On the subject of climate change and conflict, I want to refer you to the excellent work of the Environmental Change and Security Program (ECSP) of the Woodrow Wilson International Center for Scholars. They’ve been at this work since 1994. As a student of the etiology of conflict, I can tell you that this is a critical area of inquiry. See also the seminal work of Thomas Homer-Dixon, the director of the Trudeau Centre for Peace and Conflict Studies in Toronto. Finally, my colleague, Bonnie Boyd, the blogger on Central Asia, has been writing a series of important articles on environmental issues and impacts. Start here:  Central Asia & Climate change: Overview 

IPCC – On North American Climate – As a follow-up to the IPCC report from April 6 – see my post “Impacts, Adaptation and Vulnerability” – regional briefings have been given all over the world. The one for North America was given in Washington on Monday. See this coverage from “ABC News” for example – “Global Warming May Put U.S. in Hot Water.” Another news organization, McClatchy Newspapers, reported here:  “More droughts, floods, heat waves, infectious diseases and extinctions are possible for two of the most prosperous countries on the planet …” One of the lead authors, Michael Oppenheimer, put it this way:  “Water at large is the central (global warming) problem for the U.S.” (The North American section of the report has not yet been posted at the IPCC website but should appear here when it does, soon one presumes.)  Another of the lead authors, Cynthia Rosenzweig, talked to WNYC radio last week:  Ground Water: Climate Change Could Flood Subways.” This sort of flooding, not incidentally, was the theme of the event I attended last Saturday, the Sea of People – part of the national Step It Up campaign. (See my post on it below.)

How Green is Your City? – This is a new book from SustainLane, “the first internet and media company dedicated to empowering consumers, businesses and government to go green.” Their 2006 US City Sustainability rankings are contained in a new book. You can find a great teaser for the book here. #1 sustainable city?  Portland, Oregon. No surprise there.

How’d my home town, New York City perform? #6 on the list! Mayor Bloomberg is going to have a big speech for tomorrow, Earth Day, on how we are going forward in all this. One of the newsiest components for his speech is on his embrace of congestion pricing. London’s certainly had great success. You go, Mike!  (I’ve been saying this for years and years, before the term congestion pricing was even coined.)

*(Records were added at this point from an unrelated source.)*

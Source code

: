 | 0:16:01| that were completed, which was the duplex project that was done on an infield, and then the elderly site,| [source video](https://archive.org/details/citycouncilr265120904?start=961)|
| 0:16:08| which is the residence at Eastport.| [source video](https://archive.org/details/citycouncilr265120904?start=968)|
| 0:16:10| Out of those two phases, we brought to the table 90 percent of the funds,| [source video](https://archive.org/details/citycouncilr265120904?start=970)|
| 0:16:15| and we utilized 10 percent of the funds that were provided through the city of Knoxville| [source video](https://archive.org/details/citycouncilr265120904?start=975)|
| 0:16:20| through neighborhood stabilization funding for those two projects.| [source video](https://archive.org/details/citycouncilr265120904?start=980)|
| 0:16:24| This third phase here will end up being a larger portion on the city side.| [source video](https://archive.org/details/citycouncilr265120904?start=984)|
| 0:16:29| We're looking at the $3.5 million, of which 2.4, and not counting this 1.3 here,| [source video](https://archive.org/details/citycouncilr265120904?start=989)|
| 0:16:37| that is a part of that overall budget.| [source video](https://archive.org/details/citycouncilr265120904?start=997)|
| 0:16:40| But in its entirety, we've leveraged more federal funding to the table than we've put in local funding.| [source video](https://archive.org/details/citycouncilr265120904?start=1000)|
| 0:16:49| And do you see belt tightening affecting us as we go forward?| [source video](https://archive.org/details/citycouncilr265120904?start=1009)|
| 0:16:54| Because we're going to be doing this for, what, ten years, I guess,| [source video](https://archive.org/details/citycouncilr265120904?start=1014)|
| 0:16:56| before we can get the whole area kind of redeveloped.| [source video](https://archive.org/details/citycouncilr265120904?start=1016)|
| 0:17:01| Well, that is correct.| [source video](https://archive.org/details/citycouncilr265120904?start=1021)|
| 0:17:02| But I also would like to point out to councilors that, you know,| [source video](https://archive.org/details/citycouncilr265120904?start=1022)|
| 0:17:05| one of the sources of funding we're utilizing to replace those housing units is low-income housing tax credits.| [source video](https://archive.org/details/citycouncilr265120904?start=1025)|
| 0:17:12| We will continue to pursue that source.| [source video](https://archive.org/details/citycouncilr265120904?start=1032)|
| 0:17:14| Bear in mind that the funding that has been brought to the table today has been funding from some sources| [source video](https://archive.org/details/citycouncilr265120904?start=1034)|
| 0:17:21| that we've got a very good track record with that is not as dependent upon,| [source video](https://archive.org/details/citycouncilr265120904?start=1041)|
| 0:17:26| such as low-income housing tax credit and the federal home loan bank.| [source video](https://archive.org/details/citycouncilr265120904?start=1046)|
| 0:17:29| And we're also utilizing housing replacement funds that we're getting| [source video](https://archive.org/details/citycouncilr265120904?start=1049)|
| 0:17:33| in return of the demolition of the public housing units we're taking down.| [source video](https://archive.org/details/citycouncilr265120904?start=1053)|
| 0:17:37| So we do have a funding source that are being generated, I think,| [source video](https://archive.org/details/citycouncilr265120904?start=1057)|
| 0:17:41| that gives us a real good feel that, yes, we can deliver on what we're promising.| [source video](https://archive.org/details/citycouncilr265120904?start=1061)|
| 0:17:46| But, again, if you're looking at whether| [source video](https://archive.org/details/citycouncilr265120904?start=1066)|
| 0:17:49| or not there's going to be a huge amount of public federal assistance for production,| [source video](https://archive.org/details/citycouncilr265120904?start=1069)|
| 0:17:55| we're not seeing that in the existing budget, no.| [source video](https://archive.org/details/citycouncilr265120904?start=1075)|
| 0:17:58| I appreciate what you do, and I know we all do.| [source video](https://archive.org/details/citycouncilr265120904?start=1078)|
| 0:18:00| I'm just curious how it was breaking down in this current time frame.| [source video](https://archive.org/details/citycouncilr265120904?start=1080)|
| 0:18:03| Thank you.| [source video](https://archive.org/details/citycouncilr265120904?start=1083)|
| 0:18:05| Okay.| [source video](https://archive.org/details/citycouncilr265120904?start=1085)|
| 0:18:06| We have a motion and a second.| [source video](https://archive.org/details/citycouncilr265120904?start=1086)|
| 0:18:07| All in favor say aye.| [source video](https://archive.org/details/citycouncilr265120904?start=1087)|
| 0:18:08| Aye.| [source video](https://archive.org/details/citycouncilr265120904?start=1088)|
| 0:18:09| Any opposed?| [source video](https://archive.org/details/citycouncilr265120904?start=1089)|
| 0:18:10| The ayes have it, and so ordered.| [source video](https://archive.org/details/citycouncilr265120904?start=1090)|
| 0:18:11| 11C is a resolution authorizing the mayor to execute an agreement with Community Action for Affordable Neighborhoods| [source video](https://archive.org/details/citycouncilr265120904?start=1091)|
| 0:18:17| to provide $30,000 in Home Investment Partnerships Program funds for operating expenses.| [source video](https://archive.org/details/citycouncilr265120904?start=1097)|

The new Governor of New York State, Eliot Spitzer, put out his comprehensive plan for energy and the environment, on April 19. The reviews from environmentalists were enthusiastic. NRDC energy expert Ashok Gupta said: “Governor Spitzer’s commitment to energy efficiency will make New York the benchmark against which all other states will be measured.” 

Media Notes

Not Incidentally, Comments -  Dear Reader, you are cordially invited to make comment at this website on this or any of the posts. One of the principal reasons the Foreign Policy Association has created this blog and its seven sister blogs is to provide not only some ongoing information on the subject at hand but also to engage you in a dialogue. We really do want to hear what you have to say. Feel free.

*************

* “That Was The Week That Was” or TW3 as it was more affectionately known, was a British television satire from the early 1960’s, with an American spin-off a little later.